[Source material — start]

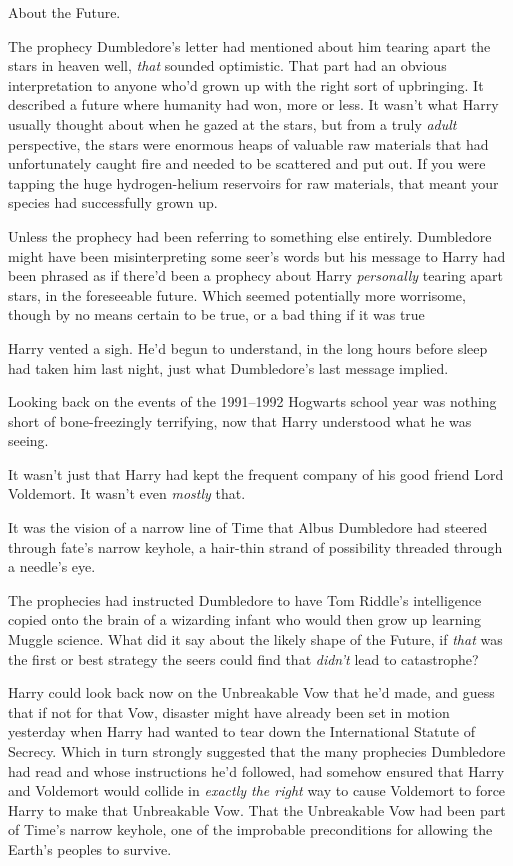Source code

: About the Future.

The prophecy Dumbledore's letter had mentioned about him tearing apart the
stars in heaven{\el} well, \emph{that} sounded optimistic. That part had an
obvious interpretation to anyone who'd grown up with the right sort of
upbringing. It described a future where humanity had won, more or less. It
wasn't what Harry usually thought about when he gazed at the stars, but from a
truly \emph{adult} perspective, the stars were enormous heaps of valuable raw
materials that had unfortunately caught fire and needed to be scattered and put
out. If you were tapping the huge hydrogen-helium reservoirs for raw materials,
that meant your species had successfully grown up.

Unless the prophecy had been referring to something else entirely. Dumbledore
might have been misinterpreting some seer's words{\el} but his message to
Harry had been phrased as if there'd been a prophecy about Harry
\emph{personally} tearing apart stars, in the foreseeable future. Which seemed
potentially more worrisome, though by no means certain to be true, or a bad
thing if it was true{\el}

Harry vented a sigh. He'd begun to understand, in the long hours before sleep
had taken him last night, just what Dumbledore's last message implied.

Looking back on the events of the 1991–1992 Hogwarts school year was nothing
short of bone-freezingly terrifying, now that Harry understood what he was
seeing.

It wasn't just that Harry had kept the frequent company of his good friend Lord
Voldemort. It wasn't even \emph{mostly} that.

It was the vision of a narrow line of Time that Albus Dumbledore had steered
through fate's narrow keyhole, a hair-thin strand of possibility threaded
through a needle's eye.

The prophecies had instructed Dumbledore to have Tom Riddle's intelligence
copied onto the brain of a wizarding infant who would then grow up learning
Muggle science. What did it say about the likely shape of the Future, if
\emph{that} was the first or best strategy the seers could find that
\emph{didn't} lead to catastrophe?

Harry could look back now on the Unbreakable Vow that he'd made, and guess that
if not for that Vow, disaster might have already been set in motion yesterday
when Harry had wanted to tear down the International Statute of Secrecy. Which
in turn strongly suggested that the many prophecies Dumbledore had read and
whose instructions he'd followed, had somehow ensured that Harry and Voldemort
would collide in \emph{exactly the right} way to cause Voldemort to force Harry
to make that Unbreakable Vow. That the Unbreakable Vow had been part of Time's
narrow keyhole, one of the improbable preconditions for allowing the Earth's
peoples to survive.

[Source material — finish]
[Source material — start]

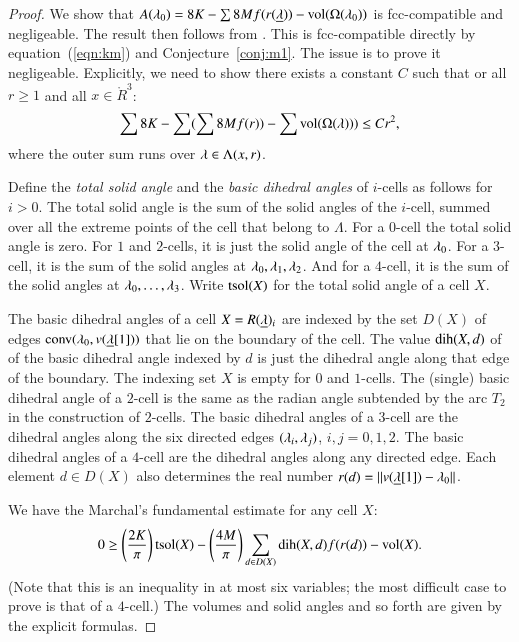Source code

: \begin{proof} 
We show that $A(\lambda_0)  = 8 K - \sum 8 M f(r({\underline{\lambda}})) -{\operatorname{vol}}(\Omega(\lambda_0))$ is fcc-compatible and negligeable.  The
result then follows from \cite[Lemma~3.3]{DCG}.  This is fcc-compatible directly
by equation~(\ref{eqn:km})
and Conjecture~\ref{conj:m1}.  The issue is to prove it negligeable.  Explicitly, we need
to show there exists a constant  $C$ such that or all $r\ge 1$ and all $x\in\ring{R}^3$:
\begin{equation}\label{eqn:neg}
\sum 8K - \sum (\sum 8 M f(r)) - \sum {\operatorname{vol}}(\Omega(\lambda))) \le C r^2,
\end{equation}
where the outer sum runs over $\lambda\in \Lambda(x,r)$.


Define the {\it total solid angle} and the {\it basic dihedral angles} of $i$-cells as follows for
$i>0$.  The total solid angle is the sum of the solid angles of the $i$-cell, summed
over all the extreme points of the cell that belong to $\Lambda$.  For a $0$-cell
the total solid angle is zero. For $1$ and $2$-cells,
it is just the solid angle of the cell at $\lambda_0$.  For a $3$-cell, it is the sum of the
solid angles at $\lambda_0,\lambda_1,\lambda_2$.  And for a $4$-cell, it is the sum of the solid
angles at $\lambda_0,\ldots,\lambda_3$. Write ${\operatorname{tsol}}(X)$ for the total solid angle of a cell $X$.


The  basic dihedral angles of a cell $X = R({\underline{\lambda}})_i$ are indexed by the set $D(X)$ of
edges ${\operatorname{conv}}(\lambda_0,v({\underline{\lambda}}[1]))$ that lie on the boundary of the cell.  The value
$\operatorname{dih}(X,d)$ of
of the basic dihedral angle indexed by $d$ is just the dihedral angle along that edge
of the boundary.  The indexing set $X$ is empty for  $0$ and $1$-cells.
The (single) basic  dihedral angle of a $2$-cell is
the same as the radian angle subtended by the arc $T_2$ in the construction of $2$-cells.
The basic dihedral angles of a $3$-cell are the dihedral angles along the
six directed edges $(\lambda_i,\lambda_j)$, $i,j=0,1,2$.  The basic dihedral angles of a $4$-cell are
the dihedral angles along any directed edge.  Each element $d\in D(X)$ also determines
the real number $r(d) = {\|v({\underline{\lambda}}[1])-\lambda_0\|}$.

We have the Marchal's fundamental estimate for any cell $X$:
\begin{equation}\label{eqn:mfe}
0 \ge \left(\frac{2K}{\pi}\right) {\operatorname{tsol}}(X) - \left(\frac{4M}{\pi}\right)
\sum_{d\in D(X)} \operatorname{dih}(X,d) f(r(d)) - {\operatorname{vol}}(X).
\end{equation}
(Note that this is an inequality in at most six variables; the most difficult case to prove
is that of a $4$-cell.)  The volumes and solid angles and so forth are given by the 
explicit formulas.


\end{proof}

[Source material — finish]

» **Task description**: Go through the data and copy every line that includes "materials".

» **Answer section**:
materials that had unfortunately caught fire and needed to be scattered and put
out. If you were tapping the huge hydrogen-helium reservoirs for raw materials,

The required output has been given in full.